### Given data:

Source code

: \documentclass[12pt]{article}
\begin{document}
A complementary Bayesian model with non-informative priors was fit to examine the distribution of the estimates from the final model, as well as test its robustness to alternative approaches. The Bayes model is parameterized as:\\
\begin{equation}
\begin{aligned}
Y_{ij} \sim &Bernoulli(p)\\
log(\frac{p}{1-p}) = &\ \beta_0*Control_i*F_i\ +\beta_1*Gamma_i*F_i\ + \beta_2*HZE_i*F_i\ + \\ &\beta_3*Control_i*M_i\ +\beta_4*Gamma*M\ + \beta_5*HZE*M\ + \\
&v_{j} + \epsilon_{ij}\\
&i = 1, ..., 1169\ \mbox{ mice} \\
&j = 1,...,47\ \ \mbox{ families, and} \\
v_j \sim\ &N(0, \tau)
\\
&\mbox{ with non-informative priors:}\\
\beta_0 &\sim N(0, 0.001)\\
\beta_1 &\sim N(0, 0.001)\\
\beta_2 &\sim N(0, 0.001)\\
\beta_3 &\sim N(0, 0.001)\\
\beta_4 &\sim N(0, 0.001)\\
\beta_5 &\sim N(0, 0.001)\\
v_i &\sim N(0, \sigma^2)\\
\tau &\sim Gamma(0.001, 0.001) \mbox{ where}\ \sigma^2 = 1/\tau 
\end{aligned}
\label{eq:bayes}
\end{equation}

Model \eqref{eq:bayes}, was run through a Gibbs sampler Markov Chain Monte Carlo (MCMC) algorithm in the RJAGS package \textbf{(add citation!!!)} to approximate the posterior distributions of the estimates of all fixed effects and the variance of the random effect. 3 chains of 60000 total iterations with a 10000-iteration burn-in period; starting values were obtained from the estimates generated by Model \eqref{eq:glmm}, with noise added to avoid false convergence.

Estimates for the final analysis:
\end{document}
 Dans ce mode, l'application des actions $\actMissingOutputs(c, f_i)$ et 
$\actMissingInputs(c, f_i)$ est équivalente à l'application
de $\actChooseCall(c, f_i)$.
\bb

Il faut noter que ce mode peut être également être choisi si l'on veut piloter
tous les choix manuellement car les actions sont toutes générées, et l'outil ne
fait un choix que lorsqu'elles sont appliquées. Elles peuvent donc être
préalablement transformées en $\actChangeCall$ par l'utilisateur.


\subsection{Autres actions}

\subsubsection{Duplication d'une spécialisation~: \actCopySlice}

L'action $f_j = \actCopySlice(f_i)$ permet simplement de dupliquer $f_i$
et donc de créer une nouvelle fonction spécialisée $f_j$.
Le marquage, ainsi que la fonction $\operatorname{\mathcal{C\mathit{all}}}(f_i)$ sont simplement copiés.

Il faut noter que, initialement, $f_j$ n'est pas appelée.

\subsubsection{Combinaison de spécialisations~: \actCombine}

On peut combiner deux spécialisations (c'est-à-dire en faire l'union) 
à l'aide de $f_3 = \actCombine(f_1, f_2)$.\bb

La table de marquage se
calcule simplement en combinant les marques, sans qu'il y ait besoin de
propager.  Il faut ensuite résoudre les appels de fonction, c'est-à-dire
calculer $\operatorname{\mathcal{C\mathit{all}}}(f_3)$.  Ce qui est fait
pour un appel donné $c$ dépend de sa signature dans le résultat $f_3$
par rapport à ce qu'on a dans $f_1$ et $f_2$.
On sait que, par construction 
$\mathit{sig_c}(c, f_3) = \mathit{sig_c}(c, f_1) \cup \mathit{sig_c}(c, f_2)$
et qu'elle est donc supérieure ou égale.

### What is required:
Please give all the entries above again, exactly as they stand.

### Reply to the exercise:
Source code

: \documentclass[12pt]{article}
\begin{document}
A complementary Bayesian model with non-informative priors was fit to examine the distribution of the estimates from the final model, as well as test its robustness to alternative approaches. The Bayes model is parameterized as:\\
\begin{equation}
\begin{aligned}
Y_{ij} \sim &Bernoulli(p)\\
log(\frac{p}{1-p}) = &\ \beta_0*Control_i*F_i\ +\beta_1*Gamma_i*F_i\ + \beta_2*HZE_i*F_i\ + \\ &\beta_3*Control_i*M_i\ +\beta_4*Gamma*M\ + \beta_5*HZE*M\ + \\
&v_{j} + \epsilon_{ij}\\
&i = 1, ..., 1169\ \mbox{ mice} \\
&j = 1,...,47\ \ \mbox{ families, and} \\
v_j \sim\ &N(0, \tau)
\\
&\mbox{ with non-informative priors:}\\
\beta_0 &\sim N(0, 0.001)\\
\beta_1 &\sim N(0, 0.001)\\
\beta_2 &\sim N(0, 0.001)\\
\beta_3 &\sim N(0, 0.001)\\
\beta_4 &\sim N(0, 0.001)\\
\beta_5 &\sim N(0, 0.001)\\
v_i &\sim N(0, \sigma^2)\\
\tau &\sim Gamma(0.001, 0.001) \mbox{ where}\ \sigma^2 = 1/\tau 
\end{aligned}
\label{eq:bayes}
\end{equation}

Model \eqref{eq:bayes}, was run through a Gibbs sampler Markov Chain Monte Carlo (MCMC) algorithm in the RJAGS package \textbf{(add citation!!!)} to approximate the posterior distributions of the estimates of all fixed effects and the variance of the random effect. 3 chains of 60000 total iterations with a 10000-iteration burn-in period; starting values were obtained from the estimates generated by Model \eqref{eq:glmm}, with noise added to avoid false convergence.

Estimates for the final analysis:
\end{document}
 Dans ce mode, l'application des actions $\actMissingOutputs(c, f_i)$ et 
$\actMissingInputs(c, f_i)$ est équivalente à l'application
de $\actChooseCall(c, f_i)$.
\bb

Il faut noter que ce mode peut être également être choisi si l'on veut piloter
tous les choix manuellement car les actions sont toutes générées, et l'outil ne
fait un choix que lorsqu'elles sont appliquées. Elles peuvent donc être
préalablement transformées en $\actChangeCall$ par l'utilisateur.


\subsection{Autres actions}

\subsubsection{Duplication d'une spécialisation~: \actCopySlice}

L'action $f_j = \actCopySlice(f_i)$ permet simplement de dupliquer $f_i$
et donc de créer une nouvelle fonction spécialisée $f_j$.
Le marquage, ainsi que la fonction $\operatorname{\mathcal{C\mathit{all}}}(f_i)$ sont simplement copiés.

Il faut noter que, initialement, $f_j$ n'est pas appelée.

\subsubsection{Combinaison de spécialisations~: \actCombine}

On peut combiner deux spécialisations (c'est-à-dire en faire l'union) 
à l'aide de $f_3 = \actCombine(f_1, f_2)$.\bb

La table de marquage se
calcule simplement en combinant les marques, sans qu'il y ait besoin de
propager.  Il faut ensuite résoudre les appels de fonction, c'est-à-dire
calculer $\operatorname{\mathcal{C\mathit{all}}}(f_3)$.  Ce qui est fait
pour un appel donné $c$ dépend de sa signature dans le résultat $f_3$
par rapport à ce qu'on a dans $f_1$ et $f_2$.
On sait que, par construction 
$\mathit{sig_c}(c, f_3) = \mathit{sig_c}(c, f_1) \cup \mathit{sig_c}(c, f_2)$
et qu'elle est donc supérieure ou égale.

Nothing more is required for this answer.